**WHAT IS REQUIRED**: From the first line of the data below through the line holding "looking at other", output each line exactly and leave the pictures out.

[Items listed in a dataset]
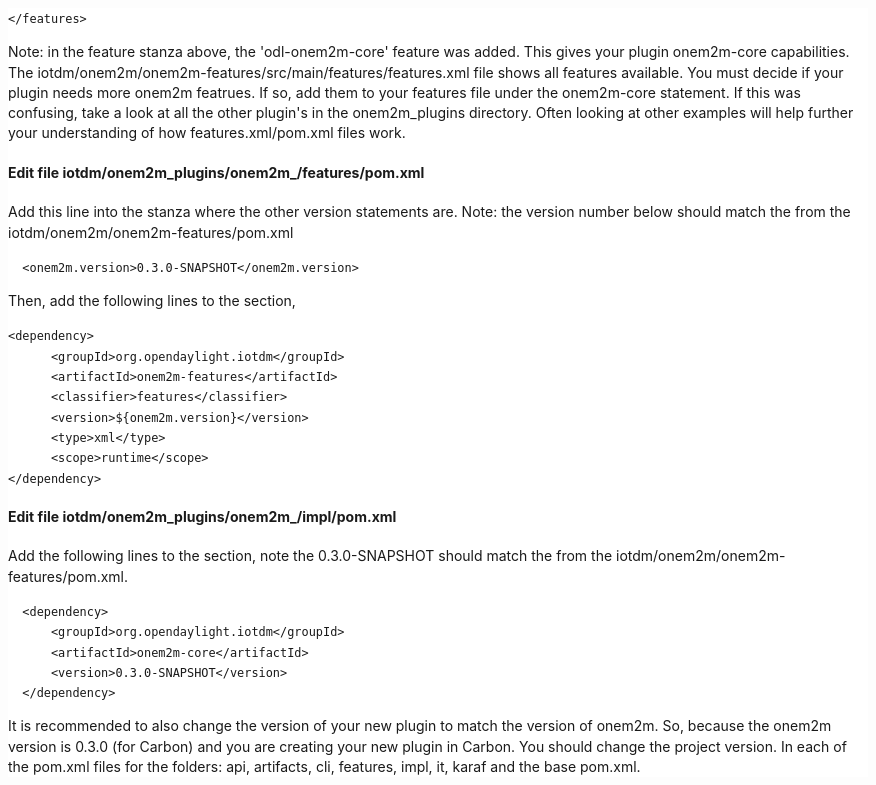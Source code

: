     </features>

Note: in the feature stanza above, the 'odl-onem2m-core' feature was added.  This gives your plugin onem2m-core
capabilities.  The iotdm/onem2m/onem2m-features/src/main/features/features.xml file shows all features available.  You must
decide if your plugin needs more onem2m featrues.  If so, add them to your features file under the onem2m-core
statement.  If this was confusing, take a look at all the other plugin's in the onem2m_plugins directory.  Often
looking at other examples will help further your understanding of how features.xml/pom.xml files work.


#### Edit file iotdm/onem2m_plugins/onem2m_<plugin-name>/features/pom.xml

Add this line into the <properties> stanza where the other version statements are.  Note: the version number below
should match the <version> from the iotdm/onem2m/onem2m-features/pom.xml

      <onem2m.version>0.3.0-SNAPSHOT</onem2m.version>
      
Then, add the following lines to the <dependencies> section,

    <dependency>
          <groupId>org.opendaylight.iotdm</groupId>
          <artifactId>onem2m-features</artifactId>
          <classifier>features</classifier>
          <version>${onem2m.version}</version>
          <type>xml</type>
          <scope>runtime</scope>
    </dependency>


#### Edit file iotdm/onem2m_plugins/onem2m_<plugin-name>/impl/pom.xml

Add the following lines to the <dependencies> section, note the 0.3.0-SNAPSHOT should match the <version>
from the iotdm/onem2m/onem2m-features/pom.xml.

      <dependency>
          <groupId>org.opendaylight.iotdm</groupId>
          <artifactId>onem2m-core</artifactId>
          <version>0.3.0-SNAPSHOT</version>
      </dependency>

It is recommended to also change the version of your new plugin to match the version of onem2m.  So, because the
onem2m version is 0.3.0 (for Carbon) and you are creating your new plugin in Carbon.  You should change the project
version.  In each of the pom.xml files for the folders: api, artifacts, cli, features, impl, it, karaf and the
base pom.xml.
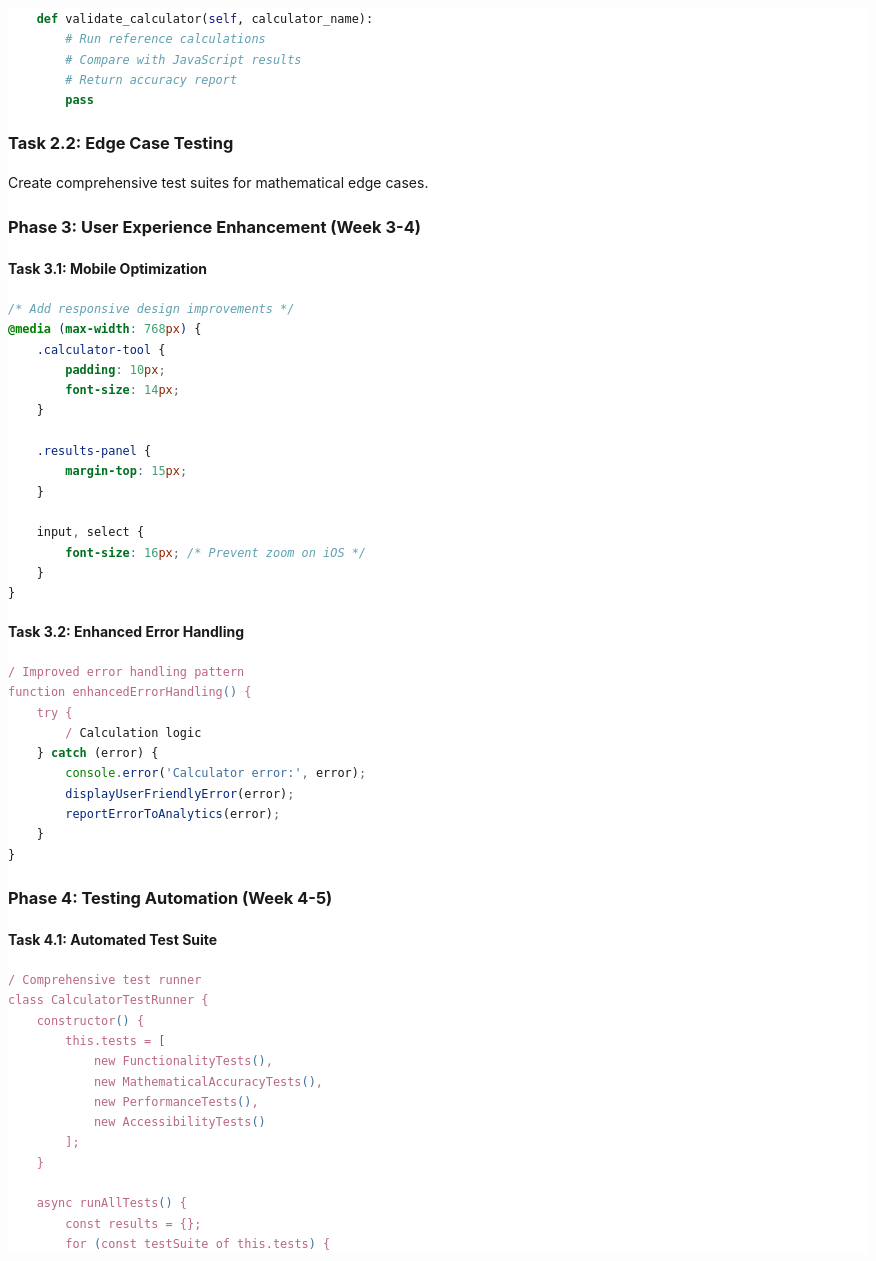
 ```python
    def validate_calculator(self, calculator_name):
        # Run reference calculations
        # Compare with JavaScript results
        # Return accuracy report
        pass
```

### Task 2.2: Edge Case Testing
Create comprehensive test suites for mathematical edge cases.

### Phase 3: User Experience Enhancement (Week 3-4)

#### Task 3.1: Mobile Optimization
```css
/* Add responsive design improvements */
@media (max-width: 768px) {
    .calculator-tool {
        padding: 10px;
        font-size: 14px;
    }
    
    .results-panel {
        margin-top: 15px;
    }
    
    input, select {
        font-size: 16px; /* Prevent zoom on iOS */
    }
}
```

#### Task 3.2: Enhanced Error Handling
```javascript
/ Improved error handling pattern
function enhancedErrorHandling() {
    try {
        / Calculation logic
    } catch (error) {
        console.error('Calculator error:', error);
        displayUserFriendlyError(error);
        reportErrorToAnalytics(error);
    }
}
```

### Phase 4: Testing Automation (Week 4-5)

#### Task 4.1: Automated Test Suite
```javascript
/ Comprehensive test runner
class CalculatorTestRunner {
    constructor() {
        this.tests = [
            new FunctionalityTests(),
            new MathematicalAccuracyTests(),
            new PerformanceTests(),
            new AccessibilityTests()
        ];
    }
    
    async runAllTests() {
        const results = {};
        for (const testSuite of this.tests) {
```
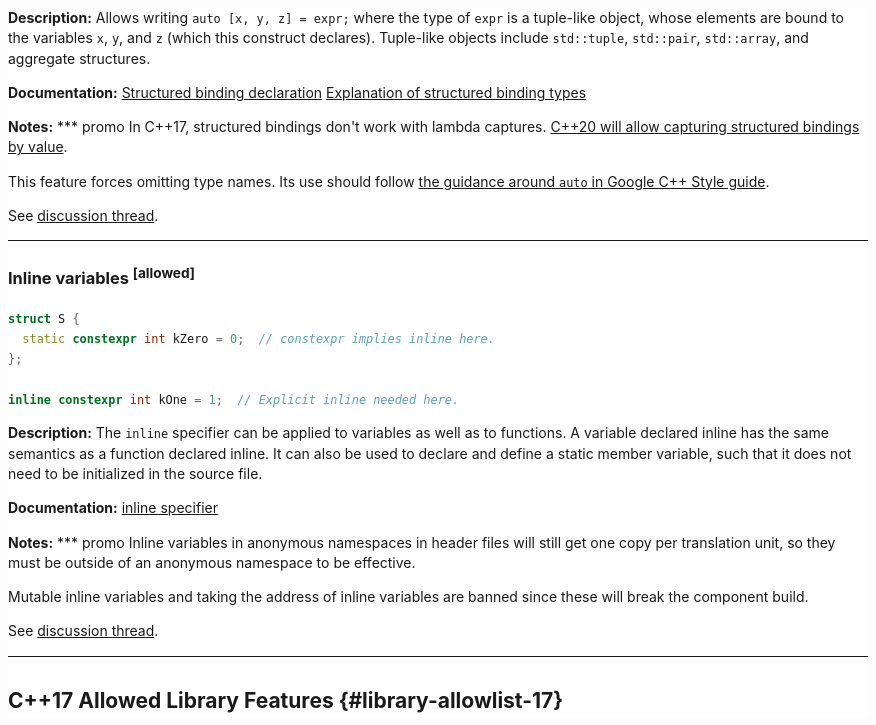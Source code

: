 **Description:** Allows writing `auto [x, y, z] = expr;` where the type of
`expr` is a tuple-like object, whose elements are bound to the variables `x`,
`y`, and `z` (which this construct declares). Tuple-like objects include
`std::tuple`, `std::pair`, `std::array`, and aggregate structures.

**Documentation:**
[Structured binding declaration](https://en.cppreference.com/w/cpp/language/structured_binding)
[Explanation of structured binding types](https://jguegant.github.io/blogs/tech/structured-bindings.html)

**Notes:**
*** promo
In C++17, structured bindings don't work with lambda captures.
[C++20 will allow capturing structured bindings by value](https://wg21.link/p1091r3).

This feature forces omitting type names. Its use should follow
[the guidance around `auto` in Google C++ Style guide](https://google.github.io/styleguide/cppguide.html#Type_deduction).

See [discussion thread](https://groups.google.com/a/chromium.org/g/cxx/c/ExfSorNLNf4).
***

### Inline variables <sup>[allowed]</sup>

```c++
struct S {
  static constexpr int kZero = 0;  // constexpr implies inline here.
};

inline constexpr int kOne = 1;  // Explicit inline needed here.
```

**Description:** The `inline` specifier can be applied to variables as well as
to functions. A variable declared inline has the same semantics as a function
declared inline. It can also be used to declare and define a static member
variable, such that it does not need to be initialized in the source file.

**Documentation:**
[inline specifier](https://en.cppreference.com/w/cpp/language/inline)

**Notes:**
*** promo
Inline variables in anonymous namespaces in header files will still get one copy
per translation unit, so they must be outside of an anonymous namespace to be
effective.

Mutable inline variables and taking the address of inline variables are banned
since these will break the component build.

See [discussion thread](https://groups.google.com/a/chromium.org/g/cxx/c/hmyGFD80ocE/m/O4AXC93vAQAJ).
***

## C++17 Allowed Library Features {#library-allowlist-17}
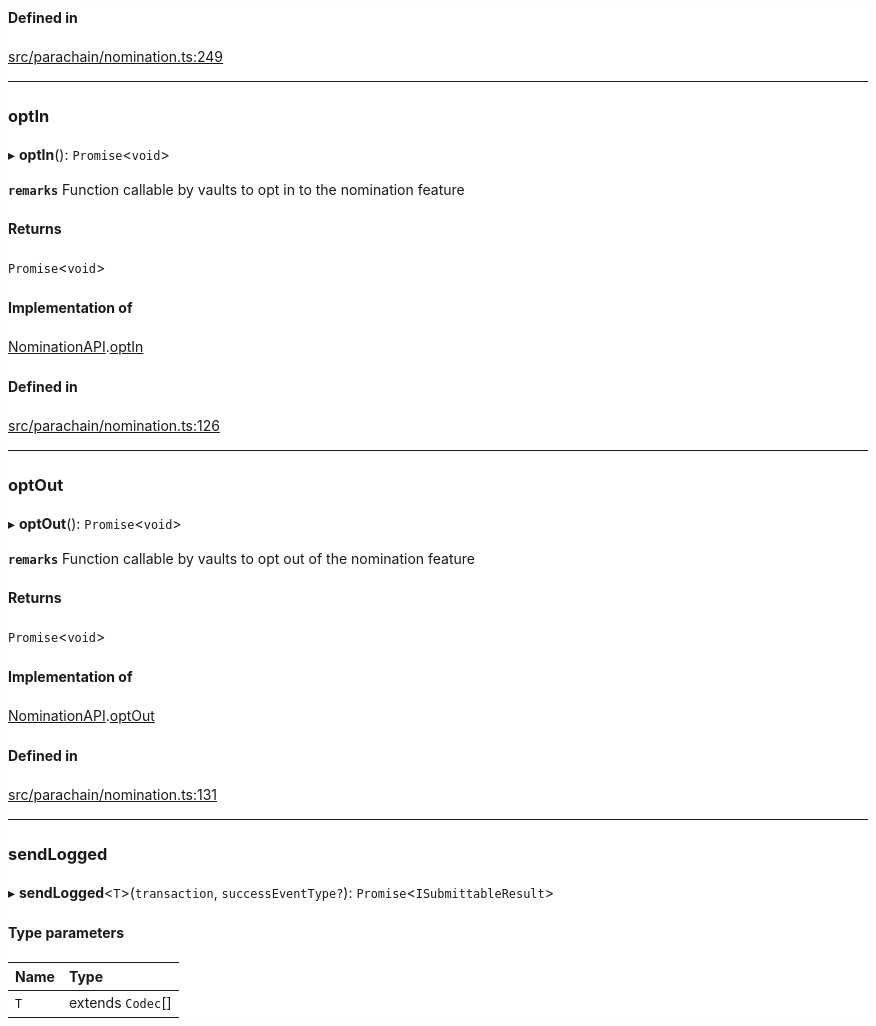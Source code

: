#### Defined in

[src/parachain/nomination.ts:249](https://github.com/interlay/interbtc-js/blob/0c8155e/src/parachain/nomination.ts#L249)

___

### optIn

▸ **optIn**(): `Promise`<`void`\>

**`remarks`** Function callable by vaults to opt in to the nomination feature

#### Returns

`Promise`<`void`\>

#### Implementation of

[NominationAPI](/interfaces/nominationapi.md).[optIn](/interfaces/nominationapi.md#optin)

#### Defined in

[src/parachain/nomination.ts:126](https://github.com/interlay/interbtc-js/blob/0c8155e/src/parachain/nomination.ts#L126)

___

### optOut

▸ **optOut**(): `Promise`<`void`\>

**`remarks`** Function callable by vaults to opt out of the nomination feature

#### Returns

`Promise`<`void`\>

#### Implementation of

[NominationAPI](/interfaces/nominationapi.md).[optOut](/interfaces/nominationapi.md#optout)

#### Defined in

[src/parachain/nomination.ts:131](https://github.com/interlay/interbtc-js/blob/0c8155e/src/parachain/nomination.ts#L131)

___

### sendLogged

▸ **sendLogged**<`T`\>(`transaction`, `successEventType?`): `Promise`<`ISubmittableResult`\>

#### Type parameters

| Name | Type |
| :------ | :------ |
| `T` | extends `Codec`[] |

**TASK SOLUTION**:
Source code

:     </features>

Note: in the feature stanza above, the 'odl-onem2m-core' feature was added.  This gives your plugin onem2m-core
capabilities.  The iotdm/onem2m/onem2m-features/src/main/features/features.xml file shows all features available.  You must
decide if your plugin needs more onem2m featrues.  If so, add them to your features file under the onem2m-core
statement.  If this was confusing, take a look at all the other plugin's in the onem2m_plugins directory.  Often
looking at other examples will help further your understanding of how features.xml/pom.xml files work.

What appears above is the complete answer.